The January 1975 issue of Popular Electronics featured the Intel 8080-based Altair 8800. Like the Mark-8, it had a number of problems in the design and Suding began considering ways to sell into this new market. Bemis favoured the development of cards that fit into the Altair, a system that was later known as the S-100 bus, but Suding felt it that it was tied too closely to the 8080 and would tie them to that platform at a time when he knew other processor designs were coming out. He favoured the development of a platform-neutral bus because that way they could sell adaptor cards for peripherals that would work even if they swapped processors.

Shortly thereafter, Suding approached IBM management and demanded he be given a full-time engineering position now that he had his PhD. They stated there were no remaining transfers for that year, so Suding quit and worked at Digital Group full time.

== New processors ==

He soon adapted his system from the 8080 to the recently introduced Motorola 6800, designed by Chuck Peddle. Shortly after that, Peddle left Motorola to develop the MOS 6501, and Suding was able to get it working very quickly. He called Peddle to tell him this, and Peddle then showed up at his house with the design team, promising Suding anything he asked for if they would begin development with the new MOS 6502. The same sales visits then went on to meet with Steve Jobs and Steve Wozniak, who formed Apple Computer to sell their design.

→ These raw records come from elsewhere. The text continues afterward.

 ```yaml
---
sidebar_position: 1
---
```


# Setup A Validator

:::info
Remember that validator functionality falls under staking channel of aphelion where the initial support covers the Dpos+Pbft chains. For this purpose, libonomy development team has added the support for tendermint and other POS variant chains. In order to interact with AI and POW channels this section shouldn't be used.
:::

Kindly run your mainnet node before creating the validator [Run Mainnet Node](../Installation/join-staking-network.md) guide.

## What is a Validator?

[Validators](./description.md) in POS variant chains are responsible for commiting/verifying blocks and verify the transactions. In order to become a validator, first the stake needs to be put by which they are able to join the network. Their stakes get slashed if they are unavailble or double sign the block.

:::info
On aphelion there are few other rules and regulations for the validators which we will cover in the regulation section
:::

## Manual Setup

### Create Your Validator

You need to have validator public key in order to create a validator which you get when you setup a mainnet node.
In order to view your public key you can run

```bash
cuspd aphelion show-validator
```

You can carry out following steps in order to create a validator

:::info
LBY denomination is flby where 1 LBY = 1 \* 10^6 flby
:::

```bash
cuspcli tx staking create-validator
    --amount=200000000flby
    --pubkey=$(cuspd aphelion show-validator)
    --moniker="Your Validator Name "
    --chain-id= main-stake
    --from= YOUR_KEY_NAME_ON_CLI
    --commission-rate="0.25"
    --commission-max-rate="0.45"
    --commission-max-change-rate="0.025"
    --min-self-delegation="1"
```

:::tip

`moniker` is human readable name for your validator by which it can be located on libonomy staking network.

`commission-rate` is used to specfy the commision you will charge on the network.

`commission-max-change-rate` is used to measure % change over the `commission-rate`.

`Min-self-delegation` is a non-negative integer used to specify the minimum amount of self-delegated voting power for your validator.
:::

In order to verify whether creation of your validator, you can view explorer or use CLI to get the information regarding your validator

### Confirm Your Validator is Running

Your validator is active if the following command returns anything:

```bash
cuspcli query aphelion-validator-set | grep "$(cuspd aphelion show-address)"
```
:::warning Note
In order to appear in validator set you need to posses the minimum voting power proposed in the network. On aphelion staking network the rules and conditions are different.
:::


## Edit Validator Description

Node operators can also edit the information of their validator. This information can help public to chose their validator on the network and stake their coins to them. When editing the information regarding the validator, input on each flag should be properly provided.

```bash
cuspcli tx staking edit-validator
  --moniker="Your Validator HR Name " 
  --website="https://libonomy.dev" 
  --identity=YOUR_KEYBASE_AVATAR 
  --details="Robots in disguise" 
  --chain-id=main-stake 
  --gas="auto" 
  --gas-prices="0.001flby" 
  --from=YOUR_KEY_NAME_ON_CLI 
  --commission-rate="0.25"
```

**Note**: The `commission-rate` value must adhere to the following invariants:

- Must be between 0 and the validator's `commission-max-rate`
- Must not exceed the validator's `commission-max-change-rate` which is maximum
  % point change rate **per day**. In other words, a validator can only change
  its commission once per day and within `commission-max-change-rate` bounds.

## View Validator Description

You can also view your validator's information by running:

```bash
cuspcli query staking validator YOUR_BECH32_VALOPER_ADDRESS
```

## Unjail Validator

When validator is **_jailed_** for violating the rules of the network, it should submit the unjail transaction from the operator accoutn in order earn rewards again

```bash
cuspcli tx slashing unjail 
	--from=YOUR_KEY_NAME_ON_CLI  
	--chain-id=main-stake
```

Only a few weeks later, Suding read that the designer of the 8008 and 8080, Federico Faggin, had left Intel to introduce his own design, the Zilog Z80. They purchased several, which were trivially easy to adapt to the 8080-based systems. Although the Z80 was deliberately designed to be completely compatible with the 8080, it also featured a number of new instructions including 16-bit math. Suding re-wrote their software to make use of these features. They took their new Z80 machines to the National Computer Conference in New York City in June 1976, where Faggin was also showing the Z80. To Faggin's annoyance, the Digital Group booth was packed with people while Zilog's was empty.

While talking with Faggin at the conference, Suding noted that the various licensees of the 8080 design, Texas Instruments, National Semiconductor and AMD, had all introduced flaws that meant some of the instructions did not work correctly. He had found these flaws through trial and error and made a program that looked for them and could identify the chip based on which instructions didn't work properly. He ran it for the Z80 and it reported 100% compatibility, which was a great relief to Faggin.

== Expansion and collapse ==

By the end of 1977, the company had developed a smaller form-factor case for their machines to host the cards, giving them a more professional look than the earlier S-100 machines. These used a ROM containing boot code, which eliminated the need for front-panel switches and lights as seen on the competition. The resulting design was more similar to the original IBM PC than the large switch-festooned boxes of the Altair or IMSAI 8080.

By 1978, the company had grown to over 100 employees and quality control (QC) became a serious problem. Ken Jackson was hired to check that the machines actually worked, and he did so, causing the faulty machines to be rejected and causing a backup in the production. Bemis solved this problem not by improving production, but by firing Jackson. Later that year, Suding took over QC personally to fix the problems.

But by this time the company was in serious financial trouble. A number of high-profile failures in the market, notably Sphere Computer, caused the suppliers to only ship products on receipt of payment, no more 30-day terms. This produced an immediate cash crunch at Digital Group, who could no longer afford to purchase enough components to meet the needs of their orders. The company declared Chapter 11 in 1979 and formally shut down that summer.